20代のころ、ムチムチやテカテカが嫌だった。丸い頬も、丸い鼻先も、張った腿も嫌いだった。できるなら、一日でも早く、頬が入らになり、全体的に筋が目立つようなフォルムになりたかった。
職場のパートタイマーさんは、私より20歳も年上だった。若いっていいわねという誉め言葉(多分)に対して、いいえ!私、早く枯れたいんですよ、枯れた大人の女性に憧れるんです!と、生意気にも、無神経にも、恥ずかしげもなく言い切った。

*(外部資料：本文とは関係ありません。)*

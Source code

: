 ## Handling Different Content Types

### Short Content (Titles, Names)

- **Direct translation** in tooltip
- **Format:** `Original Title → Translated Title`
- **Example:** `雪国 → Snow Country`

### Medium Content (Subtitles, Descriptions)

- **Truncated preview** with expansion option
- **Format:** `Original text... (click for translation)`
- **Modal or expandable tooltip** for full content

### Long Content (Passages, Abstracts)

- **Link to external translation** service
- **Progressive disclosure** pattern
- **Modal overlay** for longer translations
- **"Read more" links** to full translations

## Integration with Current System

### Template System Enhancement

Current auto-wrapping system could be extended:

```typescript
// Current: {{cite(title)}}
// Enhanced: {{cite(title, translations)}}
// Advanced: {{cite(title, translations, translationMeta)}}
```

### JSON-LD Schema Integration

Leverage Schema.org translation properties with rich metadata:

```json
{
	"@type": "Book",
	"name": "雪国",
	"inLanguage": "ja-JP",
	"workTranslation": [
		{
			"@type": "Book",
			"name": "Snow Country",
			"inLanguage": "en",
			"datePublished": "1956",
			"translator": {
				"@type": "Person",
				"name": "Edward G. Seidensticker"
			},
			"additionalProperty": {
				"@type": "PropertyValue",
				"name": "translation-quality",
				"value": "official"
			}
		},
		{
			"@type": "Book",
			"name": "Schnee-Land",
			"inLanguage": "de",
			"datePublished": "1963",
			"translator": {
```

ぇえ~!もったいないことを~、と叫びに近い声を上げていたパートタイマーさんは、ほんとうに優しい方だったな。
そして、現在、50代。
思い知るのだ。頬は平らを通り越し、削げてしまうことを。ちょうどいい塩梅には、留まってくれないことを。筋が目立つのは上半身ばかりで、実は、下方へと移動しただけってこともあるということを。

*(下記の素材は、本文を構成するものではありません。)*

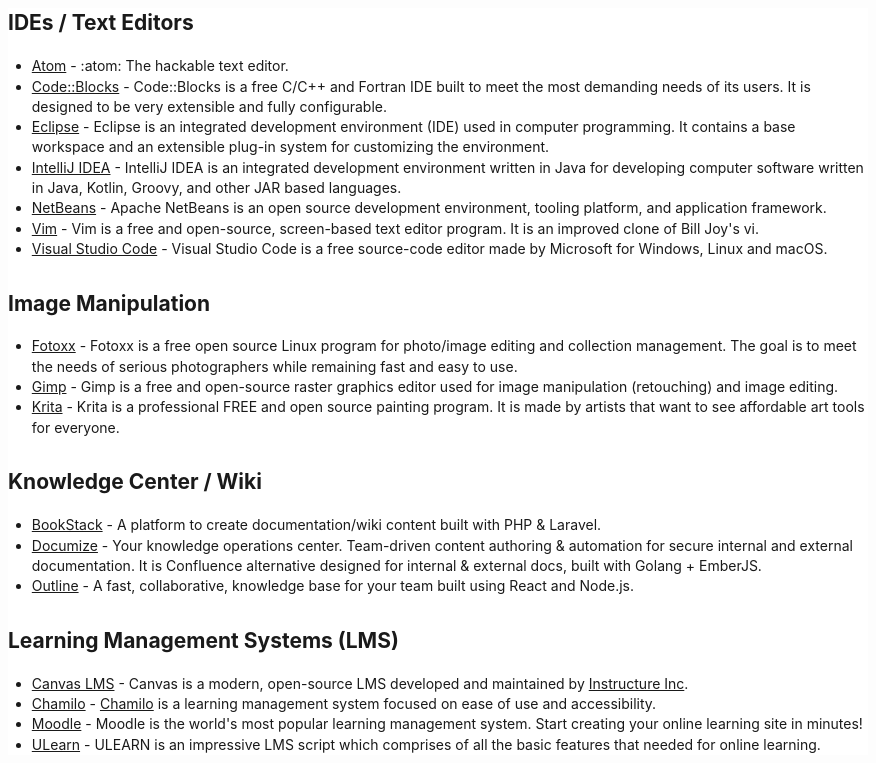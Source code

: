 ## IDEs / Text Editors

- [Atom](https://github.com/atom/atom) - :atom: The hackable text editor.
- [Code::Blocks](https://www.fosshub.com/Code-Blocks.html?dwl=codeblocks-20.03.tar.xz) - Code::Blocks is a free C/C++ and Fortran IDE built to meet the most demanding needs of its users. It is designed to be very extensible and fully configurable.
- [Eclipse](https://www.eclipse.org/) - Eclipse is an integrated development environment (IDE) used in computer programming. It contains a base workspace and an extensible plug-in system for customizing the environment.
- [IntelliJ IDEA](https://github.com/JetBrains/intellij-community) - IntelliJ IDEA is an integrated development environment written in Java for developing computer software written in Java, Kotlin, Groovy, and other JAR based languages.
- [NetBeans](https://github.com/apache/netbeans) - Apache NetBeans is an open source development environment, tooling platform, and application framework.
- [Vim](https://github.com/vim/vim) - Vim is a free and open-source, screen-based text editor program. It is an improved clone of Bill Joy's vi.
- [Visual Studio Code](https://github.com/microsoft/vscode) - Visual Studio Code is a free source-code editor made by Microsoft for Windows, Linux and macOS.

## Image Manipulation

- [Fotoxx](https://gitlab.com/fotoxx/fotoxx) - Fotoxx is a free open source Linux program for photo/image editing and collection management. The goal is to meet the needs of serious photographers while remaining fast and easy to use. 
- [Gimp](https://gitlab.gnome.org/GNOME/gimp) - Gimp is a free and open-source raster graphics editor used for image manipulation (retouching) and image editing.
- [Krita](https://github.com/KDE/krita) - Krita is a professional FREE and open source painting program. It is made by artists that want to see affordable art tools for everyone.

## Knowledge Center / Wiki

- [BookStack](https://github.com/BookStackApp/BookStack) - A platform to create documentation/wiki content built with PHP & Laravel.
- [Documize](https://github.com/documize/community) - Your knowledge operations center. Team-driven content authoring & automation for secure internal and external documentation. It is Confluence alternative designed for internal & external docs, built with Golang + EmberJS.
- [Outline](https://github.com/outline/outline) - A fast, collaborative, knowledge base for your team built using React and Node.js.

## Learning Management Systems (LMS)

- [Canvas LMS](https://github.com/instructure/canvas-lms) - Canvas is a modern, open-source LMS developed and maintained by [Instructure Inc](https://www.instructure.com/).
- [Chamilo](https://github.com/chamilo/chamilo-lms) - [Chamilo](https://chamilo.org/) is a learning management system focused on ease of use and accessibility.
- [Moodle](https://download.moodle.org/) - Moodle is the world's most popular learning management system. Start creating your online learning site in minutes!
- [ULearn](https://github.com/ulearnpro/ulearn) - ULEARN is an impressive LMS script which comprises of all the basic features that needed for online learning.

年を重ねれば、美しく枯れることができるだなんて、なんというお馬鹿さんなッ!若い私が憧れたのは、人生を自分で切り開いてきた女性たちだったのに。彼女たちの生き様こそ、知るべきだったのに。
先日、庭の草取りをしたとき、葉脈(と言っていいのだろうか?)だけになったアジサイを見つけた。
この美しさ。
瑞々しく咲いている花は、文句なしに美しい。ハッと目を惹くし、一瞬で気持ちが明るくなる。
ドライフラワーを通り越した、このアジサイには、思わず目を見張ってしまう。何に惹かれるのか、言葉が見つからない。ともかく、小箱にそっと、保管した。
諦めてない。美しく枯れるのは、まだまだこれから。